-- DATA FOR THIS TASK follows --

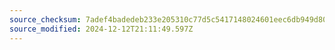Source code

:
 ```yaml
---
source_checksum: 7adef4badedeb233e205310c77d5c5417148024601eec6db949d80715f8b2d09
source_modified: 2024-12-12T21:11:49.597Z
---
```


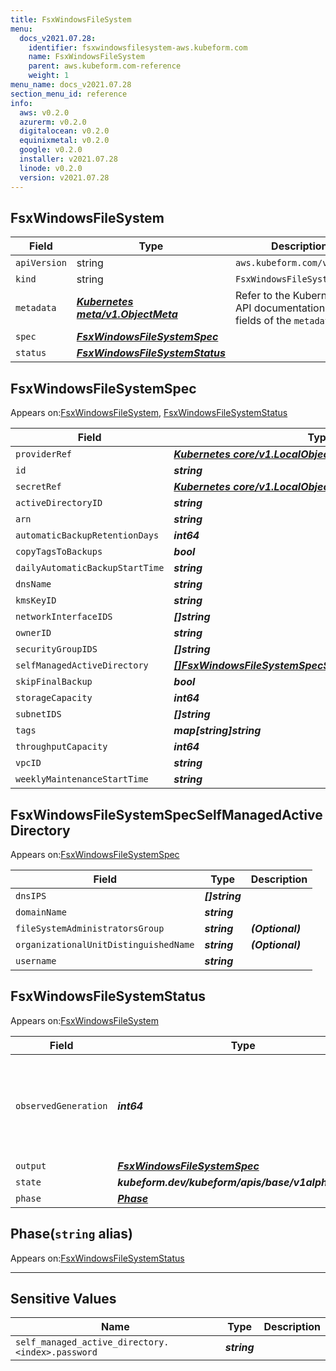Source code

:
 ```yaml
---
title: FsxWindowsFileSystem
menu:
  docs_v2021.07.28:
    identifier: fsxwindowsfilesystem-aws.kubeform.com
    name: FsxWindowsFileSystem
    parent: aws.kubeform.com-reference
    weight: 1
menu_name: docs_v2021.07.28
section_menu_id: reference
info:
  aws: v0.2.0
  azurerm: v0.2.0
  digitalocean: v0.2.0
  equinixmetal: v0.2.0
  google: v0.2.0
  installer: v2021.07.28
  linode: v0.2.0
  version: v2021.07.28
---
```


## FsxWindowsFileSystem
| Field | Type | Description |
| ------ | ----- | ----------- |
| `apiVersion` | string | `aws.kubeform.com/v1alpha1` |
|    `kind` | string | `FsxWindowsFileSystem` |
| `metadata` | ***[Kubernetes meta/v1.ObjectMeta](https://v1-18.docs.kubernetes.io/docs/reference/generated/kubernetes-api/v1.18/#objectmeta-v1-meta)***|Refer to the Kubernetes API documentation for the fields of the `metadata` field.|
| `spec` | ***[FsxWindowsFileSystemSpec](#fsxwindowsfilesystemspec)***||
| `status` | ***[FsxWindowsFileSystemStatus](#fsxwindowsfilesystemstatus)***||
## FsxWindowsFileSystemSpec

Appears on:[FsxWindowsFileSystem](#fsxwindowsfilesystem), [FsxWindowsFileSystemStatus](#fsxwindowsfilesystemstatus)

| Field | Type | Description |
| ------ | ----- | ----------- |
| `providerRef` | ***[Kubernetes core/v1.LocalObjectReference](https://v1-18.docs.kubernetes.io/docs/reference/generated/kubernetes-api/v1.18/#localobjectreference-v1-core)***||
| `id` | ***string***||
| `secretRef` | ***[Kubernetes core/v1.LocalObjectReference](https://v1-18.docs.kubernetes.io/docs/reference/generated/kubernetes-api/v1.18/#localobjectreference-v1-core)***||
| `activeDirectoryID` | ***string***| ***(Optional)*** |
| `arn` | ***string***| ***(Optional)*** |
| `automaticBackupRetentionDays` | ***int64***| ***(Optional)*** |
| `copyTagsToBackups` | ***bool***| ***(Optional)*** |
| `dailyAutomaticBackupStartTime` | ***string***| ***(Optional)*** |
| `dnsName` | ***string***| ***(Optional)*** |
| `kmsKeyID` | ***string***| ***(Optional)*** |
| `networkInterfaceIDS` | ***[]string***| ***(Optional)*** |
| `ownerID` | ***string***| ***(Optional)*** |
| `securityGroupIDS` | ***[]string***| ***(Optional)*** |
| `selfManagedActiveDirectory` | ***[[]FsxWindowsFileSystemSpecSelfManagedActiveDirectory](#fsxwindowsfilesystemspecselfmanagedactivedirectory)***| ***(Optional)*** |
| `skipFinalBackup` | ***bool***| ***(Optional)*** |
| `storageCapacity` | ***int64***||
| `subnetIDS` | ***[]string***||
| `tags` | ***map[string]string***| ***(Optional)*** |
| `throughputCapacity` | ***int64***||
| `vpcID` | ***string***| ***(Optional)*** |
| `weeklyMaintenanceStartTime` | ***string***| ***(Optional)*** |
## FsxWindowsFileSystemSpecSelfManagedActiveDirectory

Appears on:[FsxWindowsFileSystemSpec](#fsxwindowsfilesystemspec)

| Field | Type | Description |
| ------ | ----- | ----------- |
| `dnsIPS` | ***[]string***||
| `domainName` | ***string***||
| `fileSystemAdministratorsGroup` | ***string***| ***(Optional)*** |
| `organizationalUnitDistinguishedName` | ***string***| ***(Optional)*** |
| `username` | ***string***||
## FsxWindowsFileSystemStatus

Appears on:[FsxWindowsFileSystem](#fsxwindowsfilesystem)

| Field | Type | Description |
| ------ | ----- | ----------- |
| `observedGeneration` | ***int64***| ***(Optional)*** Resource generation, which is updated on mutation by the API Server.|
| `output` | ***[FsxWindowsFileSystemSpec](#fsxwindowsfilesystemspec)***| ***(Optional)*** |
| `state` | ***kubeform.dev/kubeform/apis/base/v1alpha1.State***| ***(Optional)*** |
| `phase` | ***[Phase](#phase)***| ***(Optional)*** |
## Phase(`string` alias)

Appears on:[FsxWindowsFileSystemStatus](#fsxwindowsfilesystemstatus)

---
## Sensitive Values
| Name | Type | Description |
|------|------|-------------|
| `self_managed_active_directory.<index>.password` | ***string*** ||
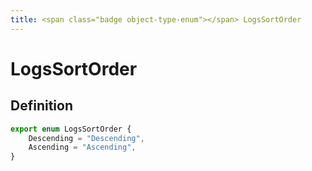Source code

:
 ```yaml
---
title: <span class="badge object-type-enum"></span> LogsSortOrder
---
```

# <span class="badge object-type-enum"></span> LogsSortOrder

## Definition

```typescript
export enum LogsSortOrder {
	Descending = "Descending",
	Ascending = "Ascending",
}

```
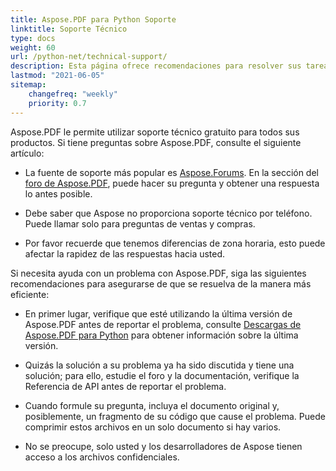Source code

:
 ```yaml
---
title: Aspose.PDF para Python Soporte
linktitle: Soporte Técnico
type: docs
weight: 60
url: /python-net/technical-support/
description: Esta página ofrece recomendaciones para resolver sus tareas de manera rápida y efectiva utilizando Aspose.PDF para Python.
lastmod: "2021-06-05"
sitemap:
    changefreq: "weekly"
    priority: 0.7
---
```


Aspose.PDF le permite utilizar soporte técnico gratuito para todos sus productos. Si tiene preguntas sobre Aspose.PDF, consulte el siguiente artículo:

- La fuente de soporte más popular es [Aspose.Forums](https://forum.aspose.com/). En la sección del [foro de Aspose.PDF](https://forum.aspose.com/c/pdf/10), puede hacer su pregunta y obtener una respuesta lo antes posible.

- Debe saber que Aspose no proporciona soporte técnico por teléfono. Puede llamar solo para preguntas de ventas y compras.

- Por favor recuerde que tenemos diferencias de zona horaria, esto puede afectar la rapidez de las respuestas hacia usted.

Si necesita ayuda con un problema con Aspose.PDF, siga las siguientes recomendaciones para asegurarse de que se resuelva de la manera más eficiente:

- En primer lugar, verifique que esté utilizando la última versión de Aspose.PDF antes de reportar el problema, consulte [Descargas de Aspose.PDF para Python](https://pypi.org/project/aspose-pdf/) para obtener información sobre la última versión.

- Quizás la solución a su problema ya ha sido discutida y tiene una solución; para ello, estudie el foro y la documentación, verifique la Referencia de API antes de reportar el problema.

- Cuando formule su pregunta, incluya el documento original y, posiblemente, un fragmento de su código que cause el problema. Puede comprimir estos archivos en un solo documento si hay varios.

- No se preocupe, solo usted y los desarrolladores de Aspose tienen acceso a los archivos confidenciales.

-- DATA FOR THIS TASK concluded --

> [YOUR GOAL]: Your answer should be the lines of the material above that include "preguntas".

> [FINISHED TASK]:
Aspose.PDF le permite utilizar soporte técnico gratuito para todos sus productos. Si tiene preguntas sobre Aspose.PDF, consulte el siguiente artículo:
- Debe saber que Aspose no proporciona soporte técnico por teléfono. Puede llamar solo para preguntas de ventas y compras.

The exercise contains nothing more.